An important aim is for Victorian and local government agencies, in conjunction with scientists, to ensure that indicators in these areas are consistently and robustly framed, and regularly updated and made available to the whole community. This will be an ongoing process.
Incorporating information about biodiversity into decision making
Decision makers such as industry managers, farmers and local government managers can make more sustainable investment decisions if they can use relevant biodiversity information, such as indicators of local ecosystem health. An example of this is the development of Regional Vegetation Plans by Catchment Management Authorities in partnership with the community to link biodiversity with productivity and land protection. This provides a basis for vegetation management into the future.
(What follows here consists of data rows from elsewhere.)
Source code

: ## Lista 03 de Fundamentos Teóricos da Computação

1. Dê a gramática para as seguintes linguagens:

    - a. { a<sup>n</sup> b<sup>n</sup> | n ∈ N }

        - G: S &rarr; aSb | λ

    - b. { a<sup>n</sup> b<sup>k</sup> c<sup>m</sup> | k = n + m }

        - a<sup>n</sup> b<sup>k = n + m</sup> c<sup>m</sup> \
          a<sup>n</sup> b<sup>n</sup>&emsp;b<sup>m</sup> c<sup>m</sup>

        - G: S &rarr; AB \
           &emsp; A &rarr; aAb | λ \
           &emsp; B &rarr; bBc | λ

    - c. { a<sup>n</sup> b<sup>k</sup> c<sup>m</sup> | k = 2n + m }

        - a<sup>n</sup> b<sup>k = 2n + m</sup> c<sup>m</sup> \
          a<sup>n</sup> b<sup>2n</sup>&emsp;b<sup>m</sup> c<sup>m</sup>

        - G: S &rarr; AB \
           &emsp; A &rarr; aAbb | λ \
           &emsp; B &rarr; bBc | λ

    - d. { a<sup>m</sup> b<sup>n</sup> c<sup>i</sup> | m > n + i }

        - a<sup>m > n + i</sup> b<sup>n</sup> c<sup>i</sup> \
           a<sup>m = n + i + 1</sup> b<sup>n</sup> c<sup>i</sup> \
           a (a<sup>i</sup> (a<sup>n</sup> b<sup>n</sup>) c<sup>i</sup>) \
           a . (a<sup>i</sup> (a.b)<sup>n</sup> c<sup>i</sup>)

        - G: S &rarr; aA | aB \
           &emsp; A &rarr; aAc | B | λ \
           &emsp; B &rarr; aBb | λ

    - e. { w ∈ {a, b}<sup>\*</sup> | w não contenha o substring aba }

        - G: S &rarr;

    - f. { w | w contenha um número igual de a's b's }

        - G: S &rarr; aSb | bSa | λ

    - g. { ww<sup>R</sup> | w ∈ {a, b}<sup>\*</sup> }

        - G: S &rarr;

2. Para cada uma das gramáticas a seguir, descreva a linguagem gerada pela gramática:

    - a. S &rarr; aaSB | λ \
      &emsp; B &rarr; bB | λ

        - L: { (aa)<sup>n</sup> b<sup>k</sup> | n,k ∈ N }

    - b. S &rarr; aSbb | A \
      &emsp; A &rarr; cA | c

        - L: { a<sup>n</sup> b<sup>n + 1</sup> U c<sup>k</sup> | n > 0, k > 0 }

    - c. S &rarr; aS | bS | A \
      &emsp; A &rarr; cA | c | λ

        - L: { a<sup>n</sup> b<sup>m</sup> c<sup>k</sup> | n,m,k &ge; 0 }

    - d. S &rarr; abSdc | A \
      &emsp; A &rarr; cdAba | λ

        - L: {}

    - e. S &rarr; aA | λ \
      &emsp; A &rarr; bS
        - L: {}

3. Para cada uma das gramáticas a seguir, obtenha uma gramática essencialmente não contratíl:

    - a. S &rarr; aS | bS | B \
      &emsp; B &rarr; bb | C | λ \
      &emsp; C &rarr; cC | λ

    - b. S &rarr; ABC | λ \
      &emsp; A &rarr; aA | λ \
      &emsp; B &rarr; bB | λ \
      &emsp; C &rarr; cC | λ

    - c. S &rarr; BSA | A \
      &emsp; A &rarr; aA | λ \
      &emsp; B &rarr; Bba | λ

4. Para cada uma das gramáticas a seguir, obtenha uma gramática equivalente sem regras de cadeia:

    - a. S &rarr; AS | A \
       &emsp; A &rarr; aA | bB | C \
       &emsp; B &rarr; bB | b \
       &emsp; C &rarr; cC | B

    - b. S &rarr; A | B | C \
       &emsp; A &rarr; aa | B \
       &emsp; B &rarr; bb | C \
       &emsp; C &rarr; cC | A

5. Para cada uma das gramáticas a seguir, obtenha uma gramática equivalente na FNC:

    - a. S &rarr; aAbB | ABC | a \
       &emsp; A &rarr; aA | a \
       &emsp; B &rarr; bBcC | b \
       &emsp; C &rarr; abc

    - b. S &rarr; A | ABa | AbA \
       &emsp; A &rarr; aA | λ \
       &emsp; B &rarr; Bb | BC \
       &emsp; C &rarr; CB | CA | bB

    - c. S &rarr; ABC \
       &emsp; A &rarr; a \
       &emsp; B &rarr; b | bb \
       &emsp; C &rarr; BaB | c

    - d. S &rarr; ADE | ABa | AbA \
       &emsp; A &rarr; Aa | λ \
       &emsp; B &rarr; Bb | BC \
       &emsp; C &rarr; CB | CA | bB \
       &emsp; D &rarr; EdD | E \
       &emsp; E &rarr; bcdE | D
Programs such as Frogwatch and Streamwatch have generated a huge amount of community involvement in collecting information and providing it to decision-makers. State and local governments can reinforce this by recording and using the results, and providing feedback and encouragement to participants.
Sometimes, formal environmental modelling can help in carefully evaluating the risks associated with development proposals, and thus contribute to more balanced decisions about the type of development that should be undertaken or the conditions under which it should operate.
Using information technology and multimedia
In recent years, as our collection of essential information about biodiversity has expanded, information technology has also exploded. We can now link data on water quality and farming environments, for example, and make such data easily accessible — it can be placed directly in the hands of users wherever they are. This too can assist decision-making. Because of its commitment to information technology and the communication of information, Victoria is well-placed to reap the benefit of these continuing advances.